A particularly fun part of this evening is that North West Words asked the SB PLs to send a poem each that Irish poets could then write response poems too. It was fascinating to see the Santa Barbaran works seed others' thoughts. Even better it got all of us introduced to Teresa Godfrey, a very talented writer who will be back in this story when it gets to Enniskillen, where she lives.
I'd be remiss if I didn't mention the great site for this event, Florence Food Co.,  a just hip enough coffee shop with plenty of space for an event like this one but even more the heart to hold it. Plus, check out the photos on this wall and think about its name.


One of our three nights in hotels on the trip, all paid for. (That's correct, people paid for poets to stay someplace. Civilized countries.) Dillons was a fine place to spend a night, a couple of blocks down Letterkenny's main street from the reading, and a few the other way to our dinner the next section, eventually.


Since we need to start with breakfast in Dublin.
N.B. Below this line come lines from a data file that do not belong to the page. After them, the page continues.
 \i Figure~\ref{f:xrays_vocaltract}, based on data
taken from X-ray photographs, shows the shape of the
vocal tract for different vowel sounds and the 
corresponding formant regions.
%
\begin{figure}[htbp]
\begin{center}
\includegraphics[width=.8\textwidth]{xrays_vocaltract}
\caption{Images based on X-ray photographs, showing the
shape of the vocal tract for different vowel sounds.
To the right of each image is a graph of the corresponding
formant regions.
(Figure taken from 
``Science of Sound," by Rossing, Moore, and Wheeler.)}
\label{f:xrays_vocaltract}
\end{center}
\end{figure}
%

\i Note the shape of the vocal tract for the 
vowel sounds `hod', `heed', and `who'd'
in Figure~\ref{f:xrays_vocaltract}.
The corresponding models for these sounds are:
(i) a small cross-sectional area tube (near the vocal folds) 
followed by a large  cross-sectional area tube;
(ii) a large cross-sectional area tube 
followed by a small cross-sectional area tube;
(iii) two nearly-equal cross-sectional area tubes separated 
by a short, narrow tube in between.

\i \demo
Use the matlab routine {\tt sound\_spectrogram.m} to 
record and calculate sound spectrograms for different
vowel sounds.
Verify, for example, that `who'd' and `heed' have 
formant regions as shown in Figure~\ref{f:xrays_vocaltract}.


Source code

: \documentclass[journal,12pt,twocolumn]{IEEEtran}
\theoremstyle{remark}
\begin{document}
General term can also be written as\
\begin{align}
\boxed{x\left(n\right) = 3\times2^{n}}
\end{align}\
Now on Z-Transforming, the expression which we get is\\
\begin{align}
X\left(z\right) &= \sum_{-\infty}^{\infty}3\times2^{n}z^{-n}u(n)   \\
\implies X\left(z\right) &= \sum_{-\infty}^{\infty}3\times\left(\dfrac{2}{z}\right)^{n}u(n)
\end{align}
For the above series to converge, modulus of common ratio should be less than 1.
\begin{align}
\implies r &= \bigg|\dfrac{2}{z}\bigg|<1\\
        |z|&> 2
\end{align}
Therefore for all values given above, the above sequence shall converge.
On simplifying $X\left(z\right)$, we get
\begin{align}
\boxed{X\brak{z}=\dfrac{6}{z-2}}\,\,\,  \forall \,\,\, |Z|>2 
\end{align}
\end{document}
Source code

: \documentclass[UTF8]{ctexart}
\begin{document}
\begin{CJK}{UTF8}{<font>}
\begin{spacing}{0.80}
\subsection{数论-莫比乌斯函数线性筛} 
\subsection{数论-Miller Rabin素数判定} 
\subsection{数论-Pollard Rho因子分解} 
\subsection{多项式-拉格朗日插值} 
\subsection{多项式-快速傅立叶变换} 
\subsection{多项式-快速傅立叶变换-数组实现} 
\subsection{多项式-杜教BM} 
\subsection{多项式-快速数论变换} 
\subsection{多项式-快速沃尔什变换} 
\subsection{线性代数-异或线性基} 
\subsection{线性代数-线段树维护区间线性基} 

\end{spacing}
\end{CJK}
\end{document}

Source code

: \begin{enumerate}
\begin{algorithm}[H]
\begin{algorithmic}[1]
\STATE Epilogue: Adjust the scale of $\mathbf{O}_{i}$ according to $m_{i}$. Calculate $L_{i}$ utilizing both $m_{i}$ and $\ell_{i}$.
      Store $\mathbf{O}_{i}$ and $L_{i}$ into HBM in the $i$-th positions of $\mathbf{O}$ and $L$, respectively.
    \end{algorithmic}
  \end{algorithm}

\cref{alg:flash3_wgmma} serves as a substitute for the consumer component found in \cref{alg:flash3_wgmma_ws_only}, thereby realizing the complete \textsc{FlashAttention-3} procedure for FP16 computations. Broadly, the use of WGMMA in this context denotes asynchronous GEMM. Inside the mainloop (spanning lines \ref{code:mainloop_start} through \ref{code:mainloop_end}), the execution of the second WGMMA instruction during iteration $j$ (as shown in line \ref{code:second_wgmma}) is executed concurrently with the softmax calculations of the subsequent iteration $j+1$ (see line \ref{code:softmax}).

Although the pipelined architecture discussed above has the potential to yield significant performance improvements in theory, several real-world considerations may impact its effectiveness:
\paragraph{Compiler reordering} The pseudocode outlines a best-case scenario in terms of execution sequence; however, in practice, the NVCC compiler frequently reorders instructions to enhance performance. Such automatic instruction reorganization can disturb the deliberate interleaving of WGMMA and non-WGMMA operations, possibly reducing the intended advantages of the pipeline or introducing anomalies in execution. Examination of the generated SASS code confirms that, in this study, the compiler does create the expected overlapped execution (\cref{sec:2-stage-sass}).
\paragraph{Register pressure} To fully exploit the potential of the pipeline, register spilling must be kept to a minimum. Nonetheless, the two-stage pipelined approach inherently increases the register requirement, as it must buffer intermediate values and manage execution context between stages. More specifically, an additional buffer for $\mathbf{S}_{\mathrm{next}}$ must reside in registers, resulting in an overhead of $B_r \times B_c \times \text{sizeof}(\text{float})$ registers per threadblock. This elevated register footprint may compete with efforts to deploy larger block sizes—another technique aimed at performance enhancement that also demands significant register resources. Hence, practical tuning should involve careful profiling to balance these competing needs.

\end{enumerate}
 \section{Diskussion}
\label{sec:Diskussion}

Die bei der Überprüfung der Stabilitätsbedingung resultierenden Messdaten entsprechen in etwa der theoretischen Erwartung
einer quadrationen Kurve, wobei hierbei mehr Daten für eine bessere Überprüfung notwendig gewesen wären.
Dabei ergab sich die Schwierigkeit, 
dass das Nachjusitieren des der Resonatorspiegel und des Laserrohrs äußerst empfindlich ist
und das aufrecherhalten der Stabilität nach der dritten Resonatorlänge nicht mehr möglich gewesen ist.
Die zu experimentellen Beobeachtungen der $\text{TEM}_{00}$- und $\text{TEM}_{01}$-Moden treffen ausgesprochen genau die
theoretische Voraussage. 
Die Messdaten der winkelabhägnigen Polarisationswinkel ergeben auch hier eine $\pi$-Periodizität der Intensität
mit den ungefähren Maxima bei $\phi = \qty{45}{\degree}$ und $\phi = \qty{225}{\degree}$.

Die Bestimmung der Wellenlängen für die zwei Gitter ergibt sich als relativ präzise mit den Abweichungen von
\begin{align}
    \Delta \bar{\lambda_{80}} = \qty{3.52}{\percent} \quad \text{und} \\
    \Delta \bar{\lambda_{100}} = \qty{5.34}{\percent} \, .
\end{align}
We were so impressed with the Winding Stair the first night that we returned to its sister restaurant Woollen Mills for breakfast. To be honest we spied it out the evening before, mostly hoping to poach WiFi, but then we got instantly intrigued by the food on display.

Supposedly James Joyce worked in the building back in the day when it was its name and not a restaurant with its name (kind of the US equivalent of naming the new housing tract Christmas Tree Farms....), so there's that. More importantly for today, well, just look at that photo. Killer coffee, lovely baked goods. Scone better than croissant, but hey, what country are we in after all? What was I thinking?

Lunch proved there's plenty of meh in Ireland if you don't bother to look for it and just stop into a town and try a luncheonette. About half way between Dublin and Letterkenny is Monaghan, a cute town if sort of undistinguished (especially in a one hour visit), so we picked Caroline's there and have a perfectly serviceable lunch. Here's fish and chips and mushy peas, if you please.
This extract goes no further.